In the records below, find the line containing "(potentially empty) cell" and the line containing "Grade of membership or". Give again exactly those lines and every line between them, omitting the pictures.

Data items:
* * * * * * * * *

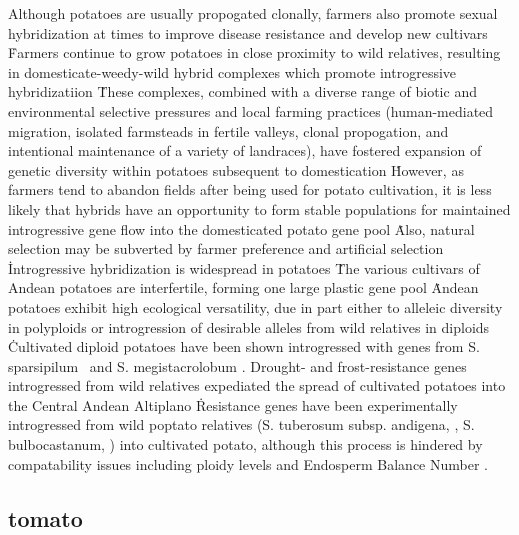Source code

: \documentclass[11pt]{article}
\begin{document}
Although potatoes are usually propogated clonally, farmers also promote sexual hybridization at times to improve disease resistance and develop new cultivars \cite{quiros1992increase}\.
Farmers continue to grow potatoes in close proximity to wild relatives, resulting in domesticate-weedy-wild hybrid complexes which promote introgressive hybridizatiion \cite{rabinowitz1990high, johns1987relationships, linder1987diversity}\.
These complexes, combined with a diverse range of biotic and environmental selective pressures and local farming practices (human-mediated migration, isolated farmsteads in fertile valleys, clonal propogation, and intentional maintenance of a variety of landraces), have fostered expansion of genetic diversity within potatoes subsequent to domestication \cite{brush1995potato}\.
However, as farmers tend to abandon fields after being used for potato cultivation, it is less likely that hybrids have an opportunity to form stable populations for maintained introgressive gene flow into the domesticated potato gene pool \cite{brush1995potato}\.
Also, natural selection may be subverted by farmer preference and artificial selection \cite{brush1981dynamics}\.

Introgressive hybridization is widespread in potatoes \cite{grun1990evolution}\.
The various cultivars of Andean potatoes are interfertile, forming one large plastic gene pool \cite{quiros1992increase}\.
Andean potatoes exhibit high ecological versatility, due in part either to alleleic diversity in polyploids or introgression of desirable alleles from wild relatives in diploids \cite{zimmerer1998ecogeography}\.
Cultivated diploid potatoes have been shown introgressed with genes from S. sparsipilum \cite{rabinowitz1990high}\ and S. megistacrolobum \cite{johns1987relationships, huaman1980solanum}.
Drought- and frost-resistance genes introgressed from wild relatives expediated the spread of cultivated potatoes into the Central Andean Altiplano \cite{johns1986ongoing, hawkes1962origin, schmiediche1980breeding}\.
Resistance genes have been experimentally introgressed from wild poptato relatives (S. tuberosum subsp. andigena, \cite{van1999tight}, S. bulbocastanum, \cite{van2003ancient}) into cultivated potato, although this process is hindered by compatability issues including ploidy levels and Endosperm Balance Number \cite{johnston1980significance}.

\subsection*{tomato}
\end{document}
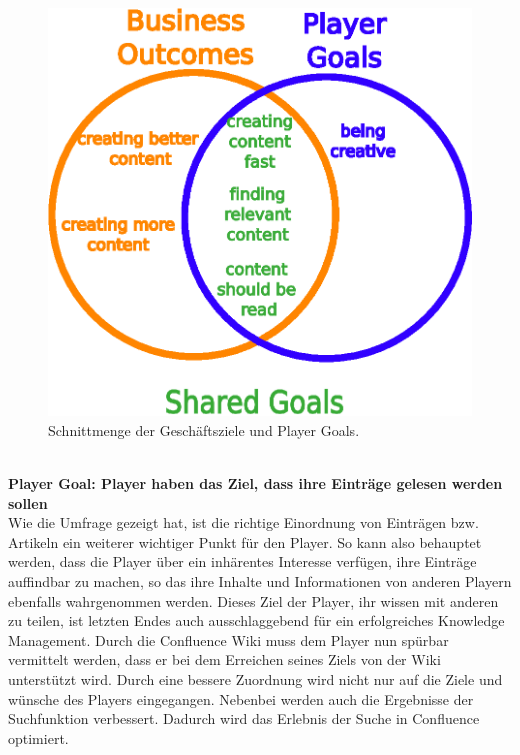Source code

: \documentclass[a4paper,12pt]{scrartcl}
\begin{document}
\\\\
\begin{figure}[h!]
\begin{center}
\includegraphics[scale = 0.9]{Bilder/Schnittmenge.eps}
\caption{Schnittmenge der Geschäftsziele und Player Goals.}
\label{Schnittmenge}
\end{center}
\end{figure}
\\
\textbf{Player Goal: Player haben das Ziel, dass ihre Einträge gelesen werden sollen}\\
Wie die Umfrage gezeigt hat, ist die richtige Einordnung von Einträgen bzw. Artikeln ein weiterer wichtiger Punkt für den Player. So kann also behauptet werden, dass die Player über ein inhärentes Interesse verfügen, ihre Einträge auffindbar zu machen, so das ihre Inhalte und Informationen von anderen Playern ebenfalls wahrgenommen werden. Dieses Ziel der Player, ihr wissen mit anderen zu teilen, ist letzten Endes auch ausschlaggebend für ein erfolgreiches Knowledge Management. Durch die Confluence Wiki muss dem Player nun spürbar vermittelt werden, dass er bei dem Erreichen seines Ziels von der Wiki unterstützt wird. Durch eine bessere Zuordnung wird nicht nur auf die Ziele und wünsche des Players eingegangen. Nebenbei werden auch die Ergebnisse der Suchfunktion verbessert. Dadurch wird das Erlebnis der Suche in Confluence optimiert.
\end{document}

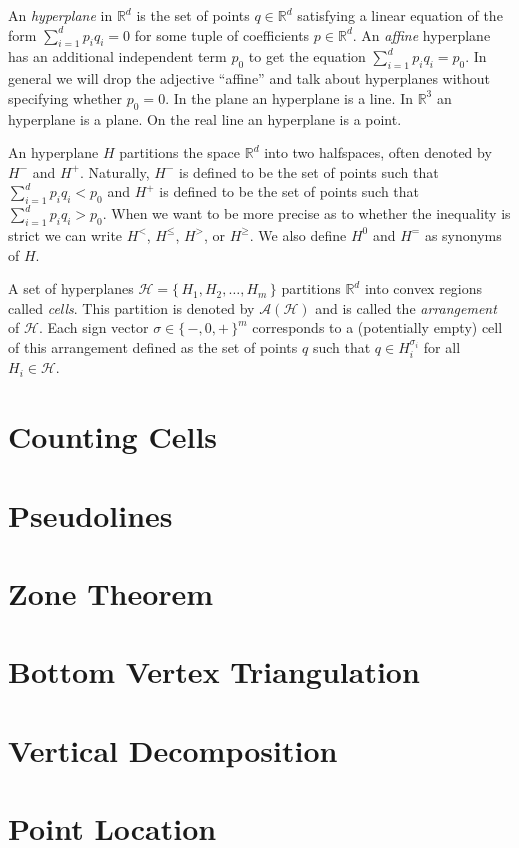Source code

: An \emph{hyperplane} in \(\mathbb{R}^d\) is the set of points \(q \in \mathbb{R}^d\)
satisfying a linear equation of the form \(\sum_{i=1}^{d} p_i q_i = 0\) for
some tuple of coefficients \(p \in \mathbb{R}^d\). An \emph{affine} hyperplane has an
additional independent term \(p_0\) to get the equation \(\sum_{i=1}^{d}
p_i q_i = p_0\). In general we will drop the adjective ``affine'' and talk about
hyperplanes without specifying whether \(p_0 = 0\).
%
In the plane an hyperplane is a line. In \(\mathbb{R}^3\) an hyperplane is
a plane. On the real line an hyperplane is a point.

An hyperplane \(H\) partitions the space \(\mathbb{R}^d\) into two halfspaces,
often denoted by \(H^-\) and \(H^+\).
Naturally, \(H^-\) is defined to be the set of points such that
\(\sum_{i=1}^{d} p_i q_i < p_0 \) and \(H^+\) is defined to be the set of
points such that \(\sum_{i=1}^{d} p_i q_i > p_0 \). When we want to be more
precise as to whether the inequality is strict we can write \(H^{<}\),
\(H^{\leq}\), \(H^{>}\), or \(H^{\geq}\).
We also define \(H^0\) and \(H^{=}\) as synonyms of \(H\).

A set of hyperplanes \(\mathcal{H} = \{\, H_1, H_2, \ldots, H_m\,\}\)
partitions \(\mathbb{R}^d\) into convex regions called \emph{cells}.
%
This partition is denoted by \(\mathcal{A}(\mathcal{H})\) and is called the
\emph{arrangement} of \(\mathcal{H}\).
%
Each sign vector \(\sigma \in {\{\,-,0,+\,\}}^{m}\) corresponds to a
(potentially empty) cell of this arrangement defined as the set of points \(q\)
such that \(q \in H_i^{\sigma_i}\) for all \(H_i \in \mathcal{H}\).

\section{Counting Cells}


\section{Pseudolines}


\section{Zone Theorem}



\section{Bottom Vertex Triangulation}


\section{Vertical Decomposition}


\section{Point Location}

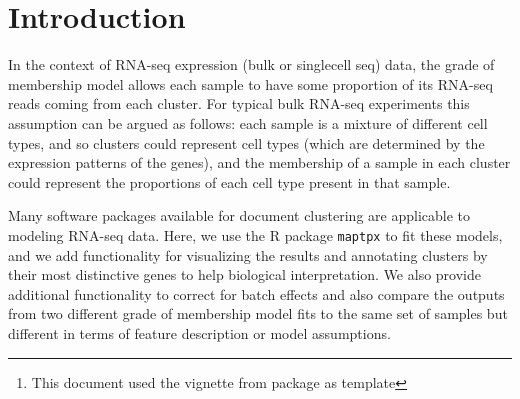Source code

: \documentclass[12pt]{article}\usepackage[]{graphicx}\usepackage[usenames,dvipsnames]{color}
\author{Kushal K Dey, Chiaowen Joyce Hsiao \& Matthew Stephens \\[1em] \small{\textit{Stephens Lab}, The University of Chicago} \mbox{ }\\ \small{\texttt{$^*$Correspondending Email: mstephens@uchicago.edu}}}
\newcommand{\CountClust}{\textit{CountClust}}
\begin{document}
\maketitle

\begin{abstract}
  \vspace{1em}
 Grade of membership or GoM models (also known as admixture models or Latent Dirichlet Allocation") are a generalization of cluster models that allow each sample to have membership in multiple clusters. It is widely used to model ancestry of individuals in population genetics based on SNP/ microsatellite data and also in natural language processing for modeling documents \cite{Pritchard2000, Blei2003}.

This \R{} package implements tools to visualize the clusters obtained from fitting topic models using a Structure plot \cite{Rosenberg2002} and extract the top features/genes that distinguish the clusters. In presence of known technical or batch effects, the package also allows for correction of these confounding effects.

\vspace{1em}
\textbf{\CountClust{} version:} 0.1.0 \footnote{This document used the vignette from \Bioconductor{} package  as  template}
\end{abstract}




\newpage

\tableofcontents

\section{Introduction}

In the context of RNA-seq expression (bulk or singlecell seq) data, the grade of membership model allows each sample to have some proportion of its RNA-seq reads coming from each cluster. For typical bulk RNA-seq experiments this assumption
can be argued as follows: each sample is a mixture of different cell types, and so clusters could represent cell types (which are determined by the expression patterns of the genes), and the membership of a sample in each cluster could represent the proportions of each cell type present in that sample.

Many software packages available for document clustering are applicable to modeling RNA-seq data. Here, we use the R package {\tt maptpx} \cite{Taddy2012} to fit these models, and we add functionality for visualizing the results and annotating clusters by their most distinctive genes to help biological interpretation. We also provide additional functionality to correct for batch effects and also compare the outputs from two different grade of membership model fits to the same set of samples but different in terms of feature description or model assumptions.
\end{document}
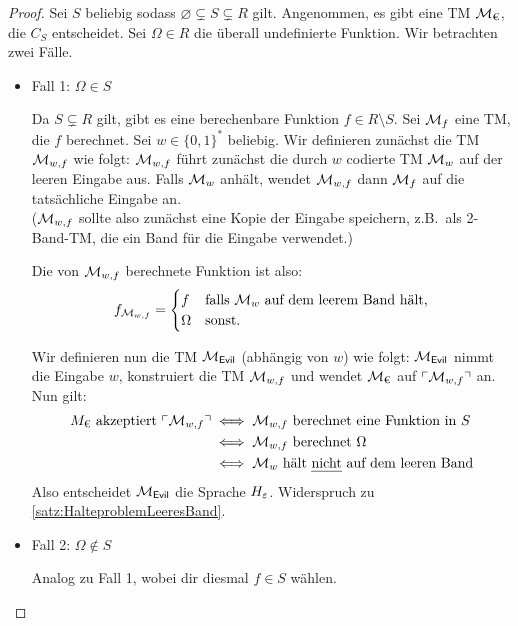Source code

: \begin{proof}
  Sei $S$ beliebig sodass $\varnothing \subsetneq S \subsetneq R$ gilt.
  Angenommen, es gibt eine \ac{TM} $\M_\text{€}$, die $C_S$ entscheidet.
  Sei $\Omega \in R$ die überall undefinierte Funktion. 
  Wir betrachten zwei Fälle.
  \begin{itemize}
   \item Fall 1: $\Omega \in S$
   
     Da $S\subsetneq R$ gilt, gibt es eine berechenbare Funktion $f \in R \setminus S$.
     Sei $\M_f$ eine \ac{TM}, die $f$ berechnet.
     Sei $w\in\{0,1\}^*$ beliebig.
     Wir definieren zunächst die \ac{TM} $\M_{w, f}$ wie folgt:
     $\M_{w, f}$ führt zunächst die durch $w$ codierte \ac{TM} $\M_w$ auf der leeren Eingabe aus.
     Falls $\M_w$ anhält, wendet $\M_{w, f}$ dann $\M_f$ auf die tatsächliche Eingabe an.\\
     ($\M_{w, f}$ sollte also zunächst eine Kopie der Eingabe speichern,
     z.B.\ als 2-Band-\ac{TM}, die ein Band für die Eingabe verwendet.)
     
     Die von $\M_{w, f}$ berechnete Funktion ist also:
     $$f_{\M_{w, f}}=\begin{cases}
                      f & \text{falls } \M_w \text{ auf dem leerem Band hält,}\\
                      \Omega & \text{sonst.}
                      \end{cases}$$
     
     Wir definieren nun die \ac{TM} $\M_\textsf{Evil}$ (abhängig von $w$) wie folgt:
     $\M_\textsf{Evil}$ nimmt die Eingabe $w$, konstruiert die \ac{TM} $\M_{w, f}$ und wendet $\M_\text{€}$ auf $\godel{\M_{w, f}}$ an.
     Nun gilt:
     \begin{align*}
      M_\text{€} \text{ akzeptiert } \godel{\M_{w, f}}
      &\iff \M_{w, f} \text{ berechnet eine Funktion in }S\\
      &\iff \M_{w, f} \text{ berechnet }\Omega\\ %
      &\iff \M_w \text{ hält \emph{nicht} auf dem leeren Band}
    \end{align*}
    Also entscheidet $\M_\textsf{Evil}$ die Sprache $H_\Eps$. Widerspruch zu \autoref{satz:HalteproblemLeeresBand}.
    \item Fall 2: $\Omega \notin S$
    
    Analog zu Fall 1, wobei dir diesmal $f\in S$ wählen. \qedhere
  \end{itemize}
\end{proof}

* * * * * * * * *

▶ Your solution:
(potentially empty) cell of this arrangement defined as the set of points \(q\)
such that \(q \in H_i^{\sigma_i}\) for all \(H_i \in \mathcal{H}\).

\section{Counting Cells}


\section{Pseudolines}


\section{Zone Theorem}



\section{Bottom Vertex Triangulation}


\section{Vertical Decomposition}


\section{Point Location}

Source code

: \documentclass[12pt]{article}\usepackage[]{graphicx}\usepackage[usenames,dvipsnames]{color}
\author{Kushal K Dey, Chiaowen Joyce Hsiao \& Matthew Stephens \\[1em] \small{\textit{Stephens Lab}, The University of Chicago} \mbox{ }\\ \small{\texttt{$^*$Correspondending Email: mstephens@uchicago.edu}}}
\newcommand{\CountClust}{\textit{CountClust}}
\begin{document}
\maketitle

\begin{abstract}
  \vspace{1em}
 Grade of membership or GoM models (also known as admixture models or Latent Dirichlet Allocation") are a generalization of cluster models that allow each sample to have membership in multiple clusters. It is widely used to model ancestry of individuals in population genetics based on SNP/ microsatellite data and also in natural language processing for modeling documents \cite{Pritchard2000, Blei2003}.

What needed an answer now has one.